- Born: 10 April 2003 (age 23) Romanshorn, Switzerland
- Height: 1.64 m (5 ft 5 in)
- Weight: 63 kg (139 lb; 9 st 13 lb)
- Position: Goaltender
- Catches: Right
- ECAC team Former teams: Union Shattuck St Mary's
- National team: Switzerland
- Playing career: 2016–present
- Medal record
Olympic Games
| Bronze medal – third place | 2026 Milano Cortina | Team |

= Monja Wagner =

Swiss ice hockey player (born 2003)

Monja Wagner (born 10 April 2003) is a Swiss ice hockey player. She participated in women's ice hockey tournament at the 2026 Winter Olympics.

==Playing career==
At Shattuck St Mary's, Wagner had a 13-9-6 record with a 1.59 goals against average. During the 2022-23 season, Wagner helped Shattuck win the USA Hockey High School National Title.

===College===
Wagner currently plays college ice hockey with the Union Garnet Chargers women's ice hockey program in the ECAC conference of the NCAA Division I. She is majoring in Neuroscience.

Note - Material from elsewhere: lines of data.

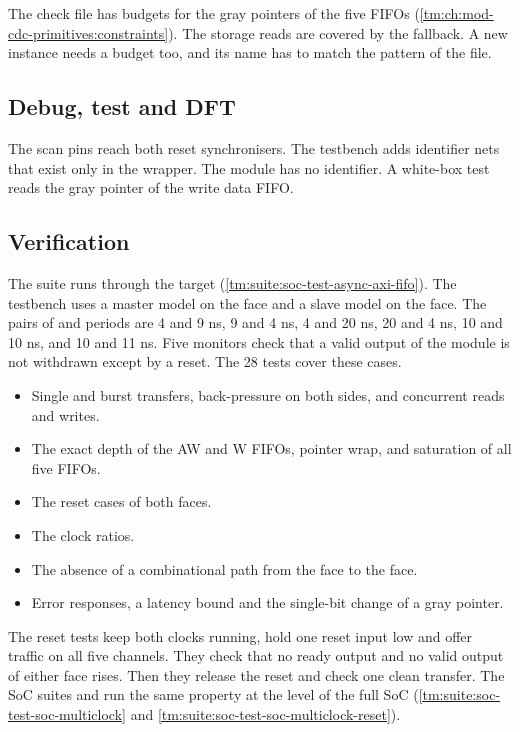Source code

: The check file has budgets for the gray pointers of the five FIFOs (\cref{tm:ch:mod-cdc-primitives:constraints}). The storage reads are covered by the fallback. A new instance needs a budget too, and its name has to match the pattern of the file.

\subsection{Debug, test and DFT}
The scan pins reach both reset synchronisers. The testbench  adds identifier nets that exist only in the wrapper. The module has no identifier. A white-box test reads the gray pointer of the write data FIFO.

\subsection{Verification}
The suite  runs through the target  (\cref{tm:suite:soc-test-async-axi-fifo}). The testbench uses a master model on the  face and a slave model on the  face. The pairs of  and  periods are 4 and 9 ns, 9 and 4 ns, 4 and 20 ns, 20 and 4 ns, 10 and 10 ns, and 10 and 11 ns. Five monitors check that a valid output of the module is not withdrawn except by a reset. The 28 tests cover these cases.
\begin{itemize}
  \item Single and burst transfers, back-pressure on both sides, and concurrent reads and writes.
  \item The exact depth of the AW and W FIFOs, pointer wrap, and saturation of all five FIFOs.
  \item The reset cases of both faces.
  \item The clock ratios.
  \item The absence of a combinational path from the  face to the  face.
  \item Error responses, a latency bound and the single-bit change of a gray pointer.
\end{itemize}

The reset tests keep both clocks running, hold one reset input low and offer traffic on all five channels. They check that no ready output and no valid output of either face rises. Then they release the reset and check one clean transfer. The SoC suites  and  run the same property at the level of the full SoC (\cref{tm:suite:soc-test-soc-multiclock} and \cref{tm:suite:soc-test-soc-multiclock-reset}).

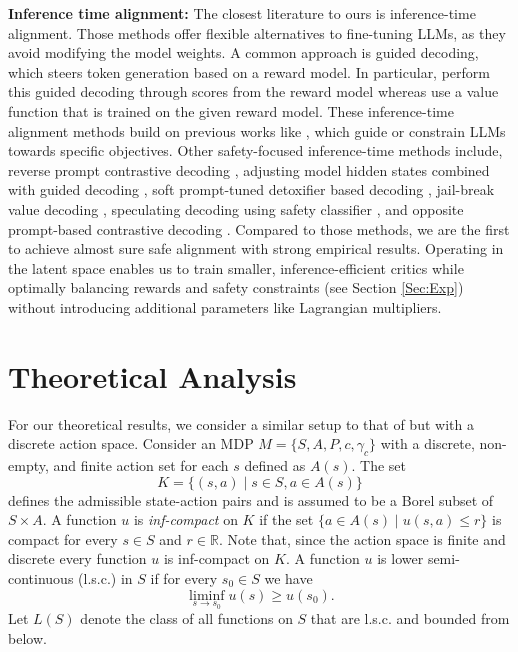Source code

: \textbf{Inference time alignment:} The closest literature to ours is inference-time alignment. Those methods offer flexible alternatives to fine-tuning LLMs, as they avoid modifying the model weights. A common approach is guided decoding, which steers token generation based on a reward model. In particular, \citep{khanov2024args,shi2024decoding,huang2024deal} perform this guided decoding through scores from the reward model whereas \citet{han2024value,mudgal2023controlled,kong2024aligning} use a value function that is trained on the given reward model. These inference-time alignment methods build on previous works like \citep{yang2021fudge,arora2022director,krause2021gedi,kim2023critic,meng2022nado,peng2019awr}, which guide or constrain LLMs towards specific objectives. Other safety-focused inference-time methods include, reverse prompt contrastive decoding \citep{zhong2024rose}, adjusting model hidden states combined with guided decoding \citep{banerjee2024safeinfer}, soft prompt-tuned detoxifier based decoding \citep{niu2024parameter}, jail-break value decoding \citep{wang2024probing}, speculating decoding using safety classifier \citep{zeng2024root}, and opposite prompt-based contrastive decoding \citep{zhao2024adversarial}. Compared to those methods, we are the first to achieve almost sure safe alignment with strong empirical results. Operating in the latent space enables us to train smaller, inference-efficient critics while optimally balancing rewards and safety constraints (see Section \ref{Sec:Exp}) without introducing additional parameters like Lagrangian multipliers.
\section{Theoretical Analysis}\label{sec: saute-thm}

For our theoretical results, we consider a similar setup to that of \citet{sootla2022saute,hernandez1992discrete}  but with a discrete action space. Consider an MDP \( M = \{S, A, P, c, \gamma_c\} \) with a discrete, non-empty, and finite action set for each $s$ defined as \( A(s) \). The set
\[
K = \{(s, a) \mid s \in S, a \in A(s)\}
\]
defines the admissible state-action pairs and is assumed to be a Borel subset of \( S \times A \). A function \( u \) is \emph{inf-compact} on \( K \) if the set
$\{ a \in A(s) \mid u(s, a) \leq r \}$
is compact for every \( s \in S \) and \( r \in \mathbb{R} \).
Note that, since the action space is finite and discrete every function $u$ is inf-compact on $K$.  A function $u$ is lower semi-continuous (l.s.c.) in $S$ if for every $s_0 \in S$ we have
\[
\liminf_{s \to s_0} u(s) \geq u(s_0).
\] Let \( L(S) \) denote the class of all functions on \( S \) that are l.s.c. and bounded from below.


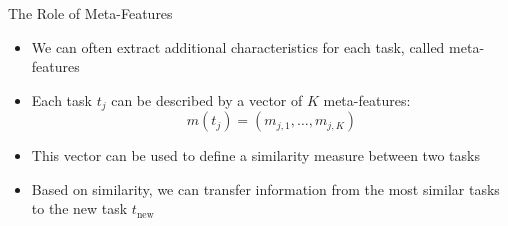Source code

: \begin{frame}[c]{The Role of Meta-Features}

\begin{itemize}
    \item We can often extract additional characteristics for each task, called \alert{meta-features}
    \item Each task $t_j$ can be described by a vector of $K$ meta-features:
        \begin{equation*}
            m(t_j) = (m_{j, 1}, \dots, m_{j, K})
        \end{equation*}
\medskip
\pause
    \item This vector can be used to define a \alert{similarity measure} between two tasks
\smallskip
    \item Based on similarity, we can transfer information from the most similar tasks to the new task $t_{\text{new}}$
    \end{itemize}

\hspace{11cm}

\end{frame}





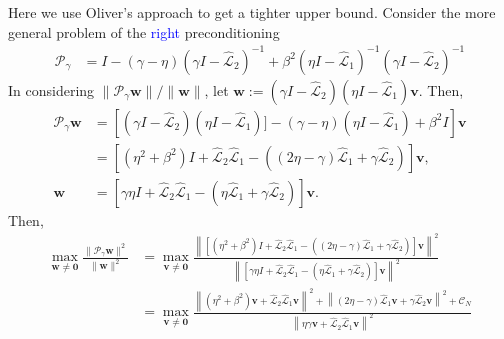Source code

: \documentclass[a4paper,10pt]{article}
\newcommand{\tcb}{\textcolor{blue}}
\begin{document}
{Here we use Oliver's approach to get a tighter upper bound.
Consider the more general problem of the \tcb{right} preconditioning 
%
\begin{align}\nonumber
\mathcal{P}_\gamma & = I - (\gamma - \eta)( \gamma I- \widehat{\mathcal{L}}_2)^{-1} + 
	\beta^2( \eta I-\widehat{\mathcal{L}}_1)^{-1}
	( \gamma I- \widehat{\mathcal{L}}_2)^{-1}\nonumber
\end{align}
%
In considering $\|\mathcal{P}_\gamma\mathbf{w}\|/\|\mathbf{w}\|$, let $\mathbf{w}:= 
(\gamma I- \widehat{\mathcal{L}}_2)(\eta I-\widehat{\mathcal{L}}_1)\mathbf{v}$.
Then,
%
\begin{align*}
\mathcal{P}_\gamma\mathbf{w} & = \left[
	(\gamma I- \widehat{\mathcal{L}}_2)(\eta I-\widehat{\mathcal{L}}_1) ]
	 - (\gamma - \eta)(\eta I-\widehat{\mathcal{L}}_1) + \beta^2 I\right]\mathbf{v} \\
& = \left[ (\eta^2+\beta^2) I +	\widehat{\mathcal{L}}_2\widehat{\mathcal{L}}_1 -
	( (2\eta - \gamma)\widehat{\mathcal{L}}_1 +
	\gamma \widehat{\mathcal{L}}_2) \right]\mathbf{v}, \\
\mathbf{w} & = \left[ \gamma\eta I + \widehat{\mathcal{L}}_2\widehat{\mathcal{L}}_1 
	- (\eta \widehat{\mathcal{L}}_1 + \gamma\widehat{\mathcal{L}}_2)
	\right]\mathbf{v}.
\end{align*}
%
Then, 
%
\begin{align}\nonumber
\max_{\mathbf{w}\neq\mathbf{0}}
\frac{\|\mathcal{P}_\gamma\mathbf{w}\|^2}{\|\mathbf{w}\|^2}
	& = \max_{\mathbf{v}\neq\mathbf{0}}
	 \frac{\left\|\left[ (\eta^2+\beta^2) I +
		\widehat{\mathcal{L}}_2\widehat{\mathcal{L}}_1 -
		( (2\eta - \gamma)\widehat{\mathcal{L}}_1 +
		\gamma \widehat{\mathcal{L}}_2) \right]\mathbf{v}\right\|^2}
	{\left\|\left[ \gamma\eta I + \widehat{\mathcal{L}}_2\widehat{\mathcal{L}}_1 
		- (\eta \widehat{\mathcal{L}}_1 + \gamma\widehat{\mathcal{L}}_2)
		\right]\mathbf{v}\right\|^2 } \\
& = \max_{\mathbf{v}\neq\mathbf{0}}
	\frac{\left\| (\eta^2+\beta^2) \mathbf{v} +
	\widehat{\mathcal{L}}_2\widehat{\mathcal{L}}_1\mathbf{v}\right\|^2
	+ \left\|(2\eta - \gamma)\widehat{\mathcal{L}}_1\mathbf{v} +
		\gamma \widehat{\mathcal{L}}_2\mathbf{v}\right\|^2 + \mathcal{C}_N}
	{\left\| \eta\gamma \mathbf{v} +
		\widehat{\mathcal{L}}_2\widehat{\mathcal{L}}_1\mathbf{v}\right\|^2
}
\end{align}}
\end{document}
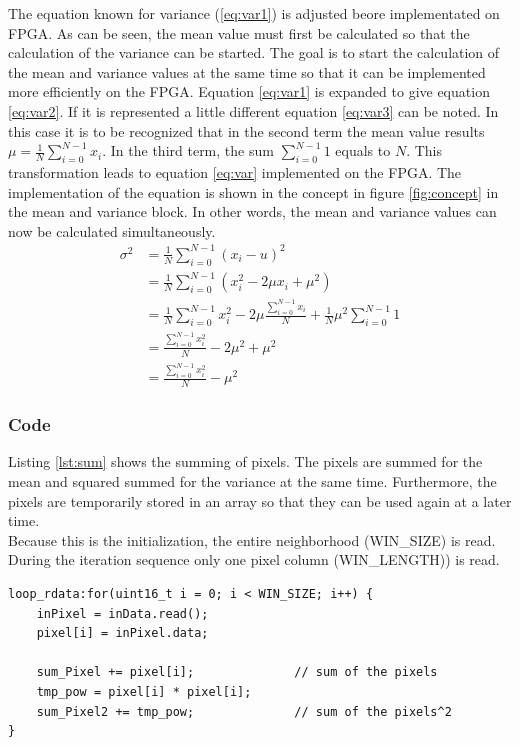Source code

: The equation known for variance (\ref{eq:var1}) is adjusted beore implementated
on FPGA.
As can be seen, the mean value must first be calculated so that the calculation of the
variance can be started. The goal is to start the calculation of the mean
and variance values at the same time so that it can be implemented more
efficiently on the FPGA.
Equation \ref{eq:var1} is expanded to give equation \ref{eq:var2}. If
it is represented a little different equation 
\ref{eq:var3} can be noted. In this case it is to be recognized that in the second term the
mean value results $\mu = \frac{1}{N} \sum_{i = 0}^{N - 1} x_{i}$. In the third term,
the sum $\sum_{i = 0}^{N - 1} 1$ equals to $N$.
This transformation leads to equation \ref{eq:var} implemented on the FPGA. The
implementation of the equation is shown in the concept in figure \ref{fig:concept} in the mean and variance block. In other words, the mean and variance values can now be calculated simultaneously.
\begin{align}
    \sigma^{2} & = \frac{1}{N} \sum_{i = 0}^{N - 1} (x_{i} - u)^{2} \label{eq:var1}\\ 
    		& = \frac{1}{N} \sum_{i = 0}^{N - 1} (x_{i}^{2} - 2 \mu x_{i} + \mu^{2})  \label{eq:var2}\\
    		& = \frac{1}{N} \sum_{i = 0}^{N - 1} x_{i}^{2} - 2\mu \frac{\sum_{i = 0}^{N - 1} x_{i}}{N} + \frac{1}{N} \mu^{2} \sum_{i = 0}^{N - 1} 1 \label{eq:var3}\\
    		& = \frac{\sum_{i = 0}^{N - 1} x_{i}^{2}}{N}  - 2\mu^{2} + \mu^{2} \label{eq:var4}\\
    		& = \frac{\sum_{i = 0}^{N - 1} x_{i}^{2}}{N}  - \mu^{2}
    \label{eq:var}
\end{align}

\subsubsection*{Code}
Listing \ref{lst:sum} shows the summing of pixels. The pixels are summed for the mean and squared summed for the variance at the same time. Furthermore, the pixels are temporarily stored in an array so that they can be used again at a later time. \\
Because this is the initialization, the entire neighborhood (WIN\_SIZE) is read. During the iteration sequence only one pixel column (WIN\_LENGTH)) is read. \\
\begin{minipage}{\textwidth}
\begin{lstlisting}[style=CStyle, caption=Calculation of the sum, label=lst:sum]
loop_rdata:for(uint16_t i = 0; i < WIN_SIZE; i++) {
	inPixel = inData.read();
	pixel[i] = inPixel.data;

	sum_Pixel += pixel[i];				// sum of the pixels
	tmp_pow = pixel[i] * pixel[i];
	sum_Pixel2 += tmp_pow;				// sum of the pixels^2
}
\end{lstlisting}
\end{minipage}

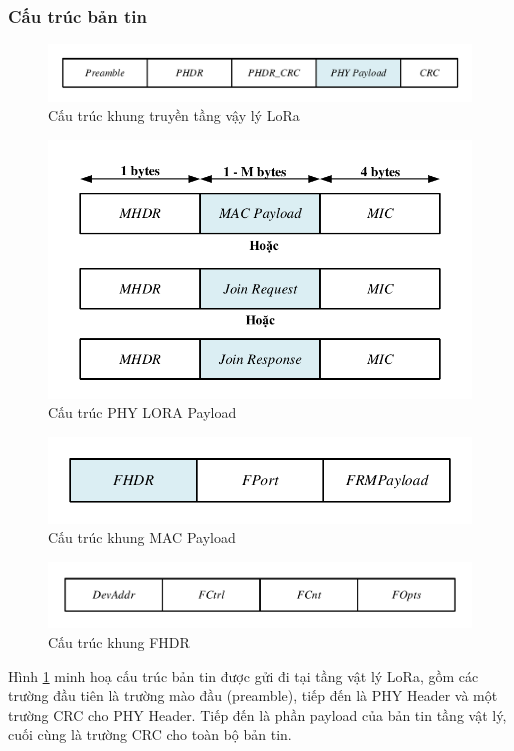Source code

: \subsubsection{Cấu trúc bản tin}
	\begin{figure}[h!] %
			\centering
			\includegraphics[width=0.8\linewidth]{./img/210.pdf}
			\caption{Cấu trúc khung truyền tầng vậy lý LoRa}
			\label{fig:fig210}
	\end{figure}
		\begin{figure}[h!] %
			\centering
			\includegraphics[width=0.7\linewidth]{./img/211.pdf}
			\caption{Cấu trúc PHY LORA Payload}
			\label{fig:fig211}
	\end{figure}
		\begin{figure}[h!] %
			\centering
			\includegraphics[width=0.7\linewidth]{./img/212.pdf}
			\caption{Cấu trúc khung MAC Payload}
			\label{fig:fig212}
	\end{figure}
		\begin{figure}[h!] %
			\centering
			\includegraphics[width=0.8\linewidth]{./img/213.pdf}
			\caption{Cấu trúc khung FHDR}
			\label{fig:fig213}
	\end{figure}
	Hình \ref{fig:fig210} minh hoạ cấu trúc bản tin được gửi đi tại tầng vật lý LoRa, gồm các trường đầu tiên là trường mào đầu (preamble), tiếp đến là PHY Header và một trường CRC cho PHY Header. Tiếp đến là phần payload của bản tin tầng vật lý, cuối cùng là trường CRC cho toàn bộ bản tin. \par 
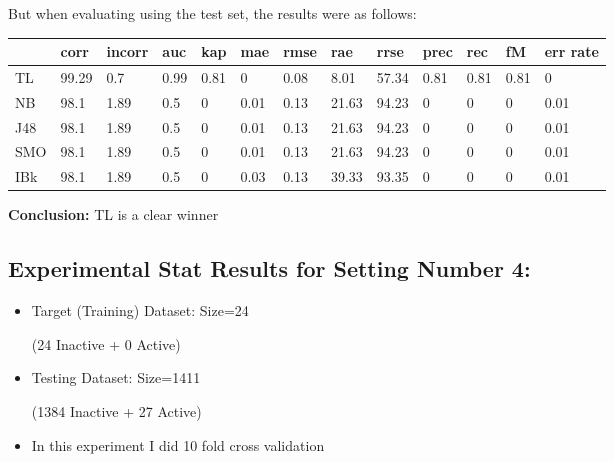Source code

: \documentclass[a4paper,12pt, english]{article}
\begin{document}
But when evaluating using the test set, the results were as follows:
\begin{small}
\begin{center}
    \begin{tabular}{ | l | l | l | l | l | l | l | l | l | l | l | l | l |}
    \hline
      	& corr & incorr  & auc & kap & mae & rmse & rae & rrse & prec & rec & fM & err rate\\ \hline
      	TL & 99.29 & 0.7 & 0.99 & 0.81 & 0 & 0.08 & 8.01 & 57.34 & 0.81 & 0.81 & 0.81 & 0\\ \hline
	NB & 98.1 & 1.89 & 0.5 & 0 & 0.01 & 0.13 & 21.63 & 94.23 & 0 & 0 & 0 & 0.01\\ \hline
	J48 & 98.1 & 1.89 & 0.5 & 0 & 0.01 & 0.13 & 21.63 & 94.23 & 0 & 0 & 0 & 0.01\\ \hline
	SMO & 98.1 & 1.89 & 0.5 & 0 & 0.01 & 0.13 & 21.63 & 94.23 & 0 & 0 & 0 & 0.01\\ \hline
	IBk & 98.1 & 1.89 & 0.5 & 0 & 0.03 & 0.13 & 39.33 & 93.35 & 0 & 0 & 0 & 0.01\\ \hline  
    \end{tabular}       
\end{center}
\end{small}
\textbf{Conclusion:} TL is a clear winner

\newpage

\subsection{Experimental Stat Results for Setting Number 4:}
\begin{itemize}
\item Target (Training) Dataset: Size=24 \begin{scriptsize}(24 Inactive + 0 Active)\end{scriptsize}
\item Testing Dataset: Size=1411 \begin{scriptsize}(1384 Inactive + 27 Active)\end{scriptsize}
\item In this experiment I did 10 fold cross validation
\end{itemize}  
\end{document}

Of note, Wagner is the first Union women's hockey player named to an Olympic roster.

On 24 September 2023, Wagner made her debut with Union. Versus the St Cloud State Huskies, she recorded 34 saves in a 4-0 loss.

Against the Holy Cross Crusaders on 6 October 2023, Wagner enjoyed her first NCAA win. With 23 saves, Union defeated Holy Cross by a 3-2 mark in overtime.

Among her career highlights with Union, Wagner was the starting goaltender when Union won their second straight Mayor's Cup. Defeating the RPI Engineers on 24 January 2026, Wagner made 22 saves for the win.

==International==
In Switzerland's opening game of the 2026 Winter Olympics, a 6 February shootout victory versus Czechia, Wagner served as the backup to Saskia Mauer. During preliminary round play, Wagner did not see any game time.